For those of you who don’t know Chanel Miller was (is?) Emily Doe, the plaintiff in the Stanford sexual assault case back in 2015, or you might know it better under the name of Brock Turner, the “promising swimming” and “upstanding citizen” who violated and changed the life of one woman. Know My Name is her story.
My first impression of the story is that I want her to be my friend, not because of her story, or her fame, but because she seems like a warm person. Because of who she is as a person.
I think about the way Chanel’s body was picked apart by the public, by lawyers, by forensic nurses, by the men in Rhode Island. In the chapter where she talks about street harassment, I really resonated with the metaphor she used: You’re eating a sandwich, right? And strangers off the street keep commenting on how good your sandwich looks, how they ask if they could have some. How you have no right to get annoyed, or angry, or upset at their comments and demands. You should take their compliments with grace.

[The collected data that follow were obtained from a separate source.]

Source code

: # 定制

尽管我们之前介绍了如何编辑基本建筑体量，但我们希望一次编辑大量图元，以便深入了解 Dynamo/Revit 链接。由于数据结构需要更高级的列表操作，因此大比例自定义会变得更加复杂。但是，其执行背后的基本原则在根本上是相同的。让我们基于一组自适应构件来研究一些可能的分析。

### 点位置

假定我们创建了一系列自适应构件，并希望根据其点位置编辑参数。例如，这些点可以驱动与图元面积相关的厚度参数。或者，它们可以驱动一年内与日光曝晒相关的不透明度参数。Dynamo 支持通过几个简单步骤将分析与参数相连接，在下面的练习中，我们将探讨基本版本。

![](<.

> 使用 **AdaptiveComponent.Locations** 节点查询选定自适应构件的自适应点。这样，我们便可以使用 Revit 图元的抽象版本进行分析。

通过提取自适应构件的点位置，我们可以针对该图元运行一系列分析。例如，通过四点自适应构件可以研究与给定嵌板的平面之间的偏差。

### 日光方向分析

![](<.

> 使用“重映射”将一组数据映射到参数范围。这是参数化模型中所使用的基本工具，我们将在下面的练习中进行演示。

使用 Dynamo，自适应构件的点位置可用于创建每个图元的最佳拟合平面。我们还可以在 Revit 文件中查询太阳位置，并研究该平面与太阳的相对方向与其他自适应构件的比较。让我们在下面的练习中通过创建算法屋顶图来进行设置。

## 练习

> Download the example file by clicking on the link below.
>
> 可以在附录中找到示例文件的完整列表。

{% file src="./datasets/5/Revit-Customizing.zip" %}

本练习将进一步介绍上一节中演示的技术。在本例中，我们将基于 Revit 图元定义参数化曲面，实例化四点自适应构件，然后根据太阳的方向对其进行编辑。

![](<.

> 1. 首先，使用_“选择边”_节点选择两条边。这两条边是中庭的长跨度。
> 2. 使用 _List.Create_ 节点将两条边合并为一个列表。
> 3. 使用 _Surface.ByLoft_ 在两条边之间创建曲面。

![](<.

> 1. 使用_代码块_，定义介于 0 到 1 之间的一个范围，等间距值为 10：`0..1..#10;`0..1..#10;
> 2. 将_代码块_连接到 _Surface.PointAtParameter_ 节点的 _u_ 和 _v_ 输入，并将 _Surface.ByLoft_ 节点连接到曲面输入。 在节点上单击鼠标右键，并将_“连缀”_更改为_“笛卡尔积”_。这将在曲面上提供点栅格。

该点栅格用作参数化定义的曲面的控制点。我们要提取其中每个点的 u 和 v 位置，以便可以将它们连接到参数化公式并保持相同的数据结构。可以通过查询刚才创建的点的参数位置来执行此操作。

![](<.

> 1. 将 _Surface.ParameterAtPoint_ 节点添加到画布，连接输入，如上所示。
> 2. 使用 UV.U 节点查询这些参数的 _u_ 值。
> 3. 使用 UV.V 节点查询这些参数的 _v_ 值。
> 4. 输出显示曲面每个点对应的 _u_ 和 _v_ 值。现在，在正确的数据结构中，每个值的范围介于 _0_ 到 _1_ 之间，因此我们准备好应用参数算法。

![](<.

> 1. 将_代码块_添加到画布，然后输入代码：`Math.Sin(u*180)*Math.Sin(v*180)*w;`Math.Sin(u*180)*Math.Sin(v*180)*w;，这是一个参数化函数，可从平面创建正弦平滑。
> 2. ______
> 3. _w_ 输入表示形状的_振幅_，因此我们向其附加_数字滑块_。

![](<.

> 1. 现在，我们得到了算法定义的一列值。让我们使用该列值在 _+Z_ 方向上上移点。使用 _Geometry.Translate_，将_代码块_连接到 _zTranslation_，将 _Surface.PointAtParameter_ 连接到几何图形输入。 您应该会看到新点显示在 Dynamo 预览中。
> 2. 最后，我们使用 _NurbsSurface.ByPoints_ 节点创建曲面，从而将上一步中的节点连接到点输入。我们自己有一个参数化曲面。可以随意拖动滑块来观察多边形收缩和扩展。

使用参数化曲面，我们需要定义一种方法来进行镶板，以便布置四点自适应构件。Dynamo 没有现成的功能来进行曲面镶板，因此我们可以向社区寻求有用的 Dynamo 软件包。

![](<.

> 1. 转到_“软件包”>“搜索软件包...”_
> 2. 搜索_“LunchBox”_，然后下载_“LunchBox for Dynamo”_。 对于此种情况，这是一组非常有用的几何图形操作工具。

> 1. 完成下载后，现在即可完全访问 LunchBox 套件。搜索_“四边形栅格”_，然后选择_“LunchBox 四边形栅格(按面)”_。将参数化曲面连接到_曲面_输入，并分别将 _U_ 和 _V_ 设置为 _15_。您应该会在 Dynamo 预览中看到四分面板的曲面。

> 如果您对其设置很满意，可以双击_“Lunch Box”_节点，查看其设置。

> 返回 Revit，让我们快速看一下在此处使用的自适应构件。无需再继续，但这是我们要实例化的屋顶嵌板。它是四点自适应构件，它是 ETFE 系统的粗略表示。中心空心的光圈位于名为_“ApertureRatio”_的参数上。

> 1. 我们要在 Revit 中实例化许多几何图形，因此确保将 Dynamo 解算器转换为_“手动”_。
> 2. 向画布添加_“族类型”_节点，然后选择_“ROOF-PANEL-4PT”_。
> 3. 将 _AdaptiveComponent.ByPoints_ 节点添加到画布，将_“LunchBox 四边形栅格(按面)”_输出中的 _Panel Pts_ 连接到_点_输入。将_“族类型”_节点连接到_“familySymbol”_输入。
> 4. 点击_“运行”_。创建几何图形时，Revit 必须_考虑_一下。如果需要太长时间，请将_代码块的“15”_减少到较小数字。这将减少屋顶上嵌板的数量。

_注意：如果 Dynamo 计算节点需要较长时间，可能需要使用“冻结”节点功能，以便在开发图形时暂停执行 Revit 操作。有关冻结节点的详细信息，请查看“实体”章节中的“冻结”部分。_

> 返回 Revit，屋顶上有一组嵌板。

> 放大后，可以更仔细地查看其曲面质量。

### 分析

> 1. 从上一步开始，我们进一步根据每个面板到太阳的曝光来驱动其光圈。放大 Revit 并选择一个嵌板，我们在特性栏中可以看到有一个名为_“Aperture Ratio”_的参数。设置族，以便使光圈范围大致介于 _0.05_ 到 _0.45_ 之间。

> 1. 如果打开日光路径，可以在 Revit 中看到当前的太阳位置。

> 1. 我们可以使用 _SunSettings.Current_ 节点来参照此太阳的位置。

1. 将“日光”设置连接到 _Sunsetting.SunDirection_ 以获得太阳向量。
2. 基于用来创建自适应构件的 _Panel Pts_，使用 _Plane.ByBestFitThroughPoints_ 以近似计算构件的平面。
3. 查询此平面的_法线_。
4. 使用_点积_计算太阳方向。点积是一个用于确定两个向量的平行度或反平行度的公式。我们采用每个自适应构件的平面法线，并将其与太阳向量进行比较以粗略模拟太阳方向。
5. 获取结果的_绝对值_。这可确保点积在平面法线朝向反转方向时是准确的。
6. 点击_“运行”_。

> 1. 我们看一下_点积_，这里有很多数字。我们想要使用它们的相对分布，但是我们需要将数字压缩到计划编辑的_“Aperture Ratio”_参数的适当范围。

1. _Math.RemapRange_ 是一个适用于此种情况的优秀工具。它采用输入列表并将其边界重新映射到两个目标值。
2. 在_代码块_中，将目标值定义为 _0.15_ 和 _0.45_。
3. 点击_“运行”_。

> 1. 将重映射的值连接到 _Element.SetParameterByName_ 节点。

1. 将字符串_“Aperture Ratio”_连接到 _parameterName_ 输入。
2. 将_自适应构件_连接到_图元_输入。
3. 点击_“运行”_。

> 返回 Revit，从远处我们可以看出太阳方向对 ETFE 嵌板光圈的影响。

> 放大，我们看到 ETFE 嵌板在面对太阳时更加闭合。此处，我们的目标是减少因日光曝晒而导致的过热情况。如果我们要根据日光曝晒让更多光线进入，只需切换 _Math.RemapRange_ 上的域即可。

So many parts in her book talks about the ways in which women don’t seem to own their own bodies and what they do with them. We are critiqued on what clothes we put on them, on how much alcohol we put in them, the ways in which they are given pleasure or pain.
I can’t help but to think on my own body’s experiences. On how I harden myself from my usual friendly demeanor when I go for runs because I don’t want the men who feel entitled to comment on my body think I am inviting them. On how I have conditioned myself to lie to those men who demand my time and attention, because the only thing that keeps them at bay is claiming that I’m already owned by another man. On how at a party one time, a guy I kinda knew thought he could put his hands on my body while those around took pictures and laughed. On how as a 19-year-old filled with the promise of a great romance from my crush was liquored up and assaulted.
But in all of these instances, women are the ones to blame. Stop wearing running shorts (I actually don’t, but that didn’t stop it). Stop having fun. Stop trusting people. No one ever says stop making women feel unsafe.
A shooter came through her campus when she was in school and killed 6 people all because he felt like women were not giving him their bodies as he felt was his God-given right. Women have to sacrifice their bodies for men in some way or another.
I would love to say the only person to own my body is me, but there will always be that one man who tells me to smile; that one boy who touches my butt as he brushes past me; that potential date that could go wrong again.
I felt the times Chanel talked about not being seen. But I see her, and I feel seen by her. And that’s the power of sharing your story.